Читаем Мир среди войны полностью

– Знаю, когда не сам работаешь. Насчет добродетелей это все господа говорят, чтобы мы за них надрывались. Кто мы для них? Скотина, и все. Погляди кругом: каждый только и смотрит, как бы от работы отлынить, и правильно делает… Самая распаскудная вещь – эта работа… Пусть другие надрываются! А то что ж выходит: ты себе надрывайся, вшей корми, загнись под забором, а тебе почет да уважение, честный, мол, человек, и дети твои, голодные рты, пусть тобой гордятся, мотыгу в руки и… Пусть вон Папа Римский поработает!
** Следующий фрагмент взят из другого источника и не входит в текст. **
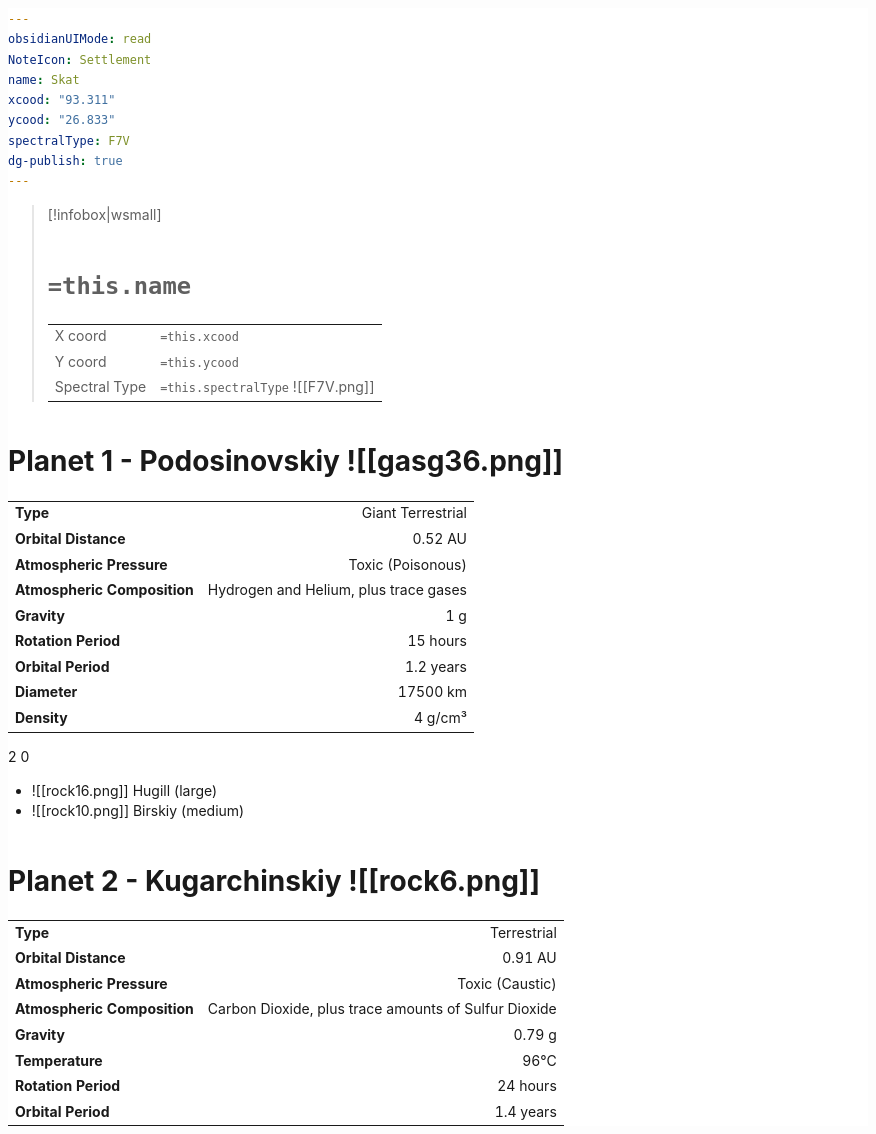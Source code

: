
 ```yaml
---
obsidianUIMode: read
NoteIcon: Settlement
name: Skat
xcood: "93.311"
ycood: "26.833"
spectralType: F7V
dg-publish: true
---
```

> [!infobox|wsmall]
> # `=this.name`
> | | |
> | - | - |
> | X coord | `=this.xcood` |
> | Y coord| `=this.ycood` |
> | Spectral Type | `=this.spectralType` ![[F7V.png]] |

# Planet 1 - Podosinovskiy ![[gasg36.png]]
|                             |                           |
| --------------------------- | -------------------------:|
| **Type**                    |             Giant Terrestrial |
| **Orbital Distance**        |   0.52 AU |
| **Atmospheric Pressure**    |       Toxic (Poisonous) |
| **Atmospheric Composition** |      Hydrogen and Helium, plus trace gases |
| **Gravity**                 |        1 g |
| **Rotation Period**         |  15 hours |
| **Orbital Period** | 1.2 years |
| **Diameter**                |      17500 km | 
| **Density**                 |    4 g/cm³ |



2
0

- ![[rock16.png]] Hugill (large)
- ![[rock10.png]] Birskiy (medium)


# Planet 2 - Kugarchinskiy ![[rock6.png]]
|                             |                           |
| --------------------------- | -------------------------:|
| **Type**                    |             Terrestrial |
| **Orbital Distance**        |   0.91 AU |
| **Atmospheric Pressure**    |       Toxic (Caustic) |
| **Atmospheric Composition** |      Carbon Dioxide, plus trace amounts of Sulfur Dioxide |
| **Gravity**                 |        0.79 g |
| **Temperature**             |    96°C |
| **Rotation Period**         |  24 hours |
| **Orbital Period** | 1.4 years |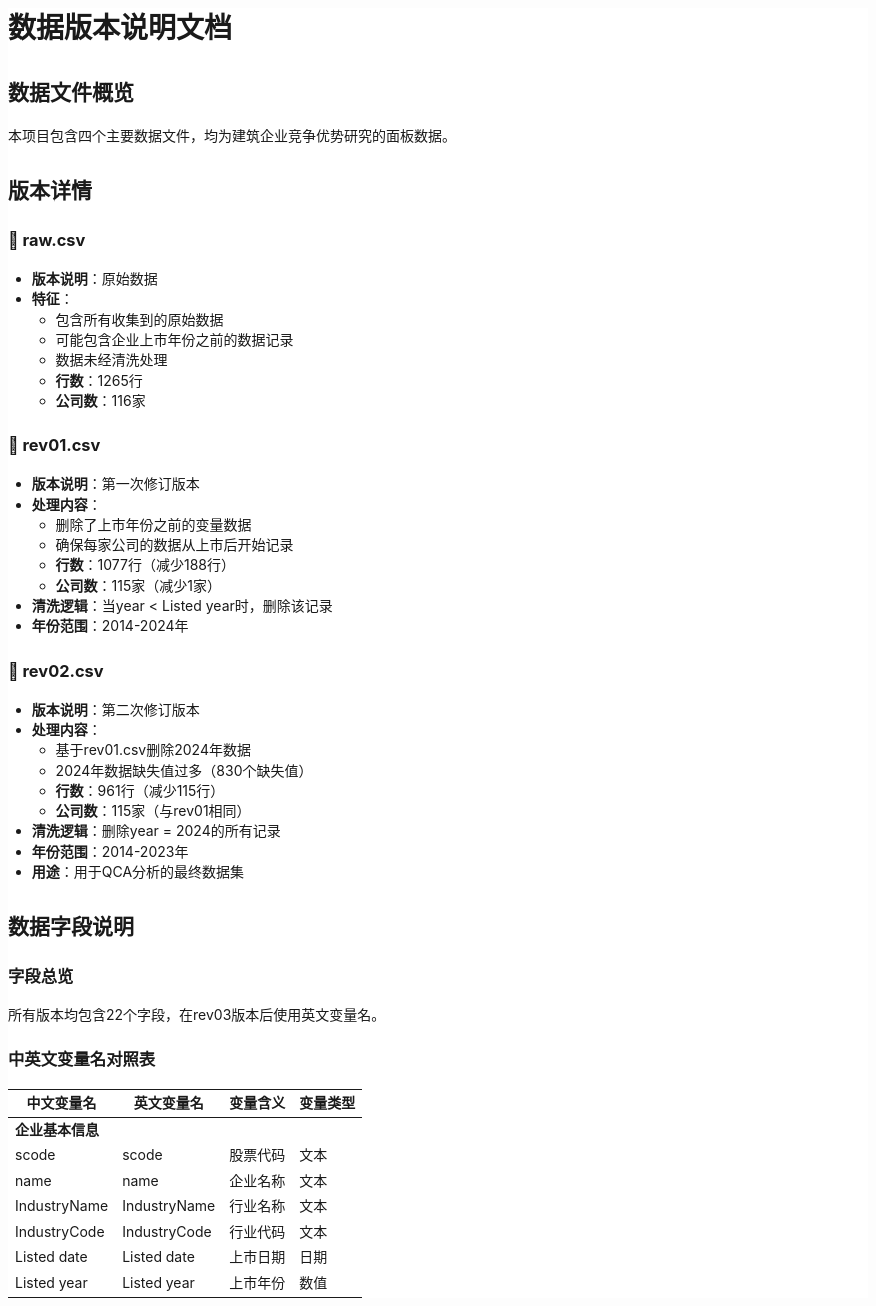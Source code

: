 # 数据版本说明文档

## 数据文件概览

本项目包含四个主要数据文件，均为建筑企业竞争优势研究的面板数据。

## 版本详情

### 📁 raw.csv
- **版本说明**：原始数据
- **特征**：
  - 包含所有收集到的原始数据
  - 可能包含企业上市年份之前的数据记录
  - 数据未经清洗处理
  - **行数**：1265行
  - **公司数**：116家

### 📁 rev01.csv  
- **版本说明**：第一次修订版本
- **处理内容**：
  - 删除了上市年份之前的变量数据
  - 确保每家公司的数据从上市后开始记录
  - **行数**：1077行（减少188行）
  - **公司数**：115家（减少1家）
- **清洗逻辑**：当year < Listed year时，删除该记录
- **年份范围**：2014-2024年

### 📁 rev02.csv
- **版本说明**：第二次修订版本
- **处理内容**：
  - 基于rev01.csv删除2024年数据
  - 2024年数据缺失值过多（830个缺失值）
  - **行数**：961行（减少115行）
  - **公司数**：115家（与rev01相同）
- **清洗逻辑**：删除year = 2024的所有记录
- **年份范围**：2014-2023年
- **用途**：用于QCA分析的最终数据集

## 数据字段说明

### 字段总览
所有版本均包含22个字段，在rev03版本后使用英文变量名。

### 中英文变量名对照表

| 中文变量名 | 英文变量名 | 变量含义 | 变量类型 |
|------------|------------|----------|----------|
| **企业基本信息** ||||
| scode | scode | 股票代码 | 文本 |
| name | name | 企业名称 | 文本 |
| IndustryName | IndustryName | 行业名称 | 文本 |
| IndustryCode | IndustryCode | 行业代码 | 文本 |
| Listed date | Listed date | 上市日期 | 日期 |
| Listed year | Listed year | 上市年份 | 数值 |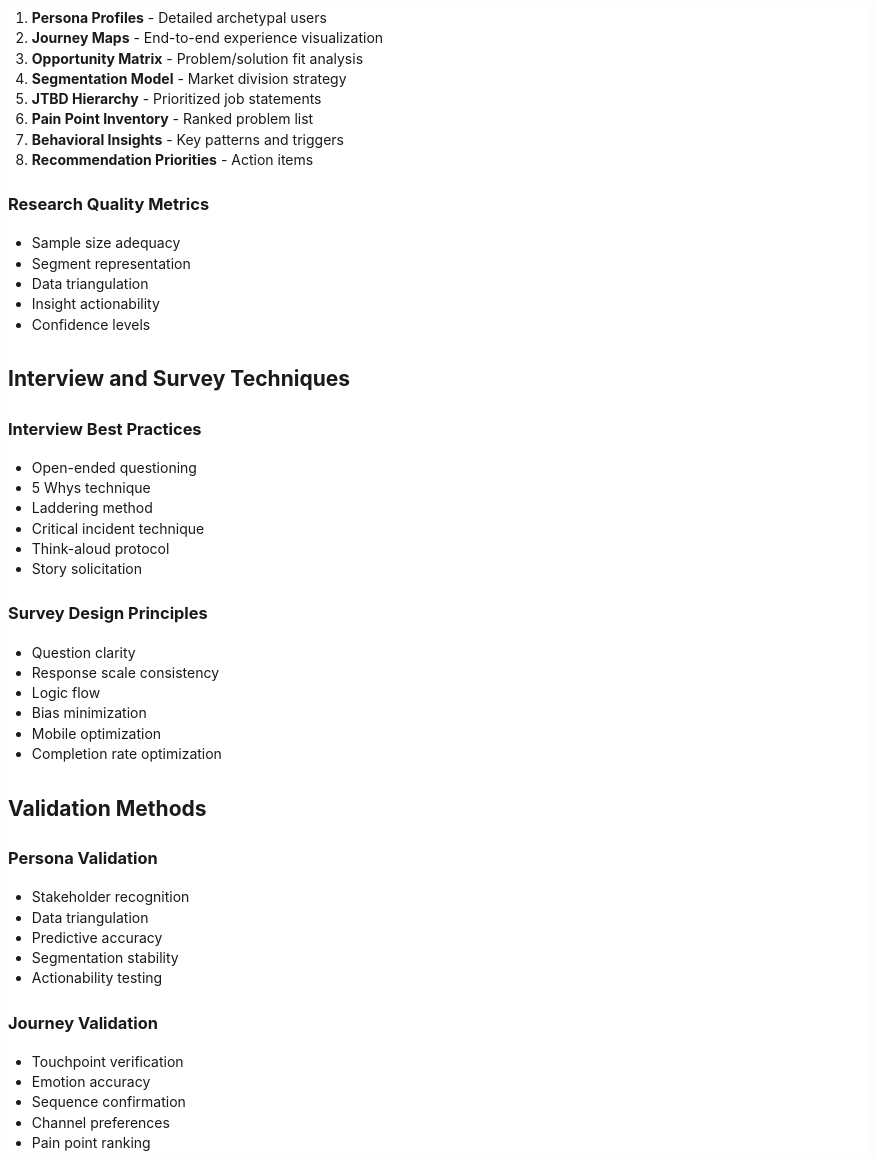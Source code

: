 1. **Persona Profiles** - Detailed archetypal users
2. **Journey Maps** - End-to-end experience visualization
3. **Opportunity Matrix** - Problem/solution fit analysis
4. **Segmentation Model** - Market division strategy
5. **JTBD Hierarchy** - Prioritized job statements
6. **Pain Point Inventory** - Ranked problem list
7. **Behavioral Insights** - Key patterns and triggers
8. **Recommendation Priorities** - Action items

### Research Quality Metrics

- Sample size adequacy
- Segment representation
- Data triangulation
- Insight actionability
- Confidence levels

## Interview and Survey Techniques

### Interview Best Practices

- Open-ended questioning
- 5 Whys technique
- Laddering method
- Critical incident technique
- Think-aloud protocol
- Story solicitation

### Survey Design Principles

- Question clarity
- Response scale consistency
- Logic flow
- Bias minimization
- Mobile optimization
- Completion rate optimization

## Validation Methods

### Persona Validation

- Stakeholder recognition
- Data triangulation
- Predictive accuracy
- Segmentation stability
- Actionability testing

### Journey Validation

- Touchpoint verification
- Emotion accuracy
- Sequence confirmation
- Channel preferences
- Pain point ranking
Люди мы или скот?! Спроси, зачем все эти парни сюда пришли?…

– Играю! – раздался голос у костра.

Потом, сквернословя, стали рассказывать разные истории. Под конец разговор снова зашел о войне.

Стало светать, послышались свежие звуки зари, быстро окрасившей небо, и все думали уже только о предстоящем бое, о своих обязанностях.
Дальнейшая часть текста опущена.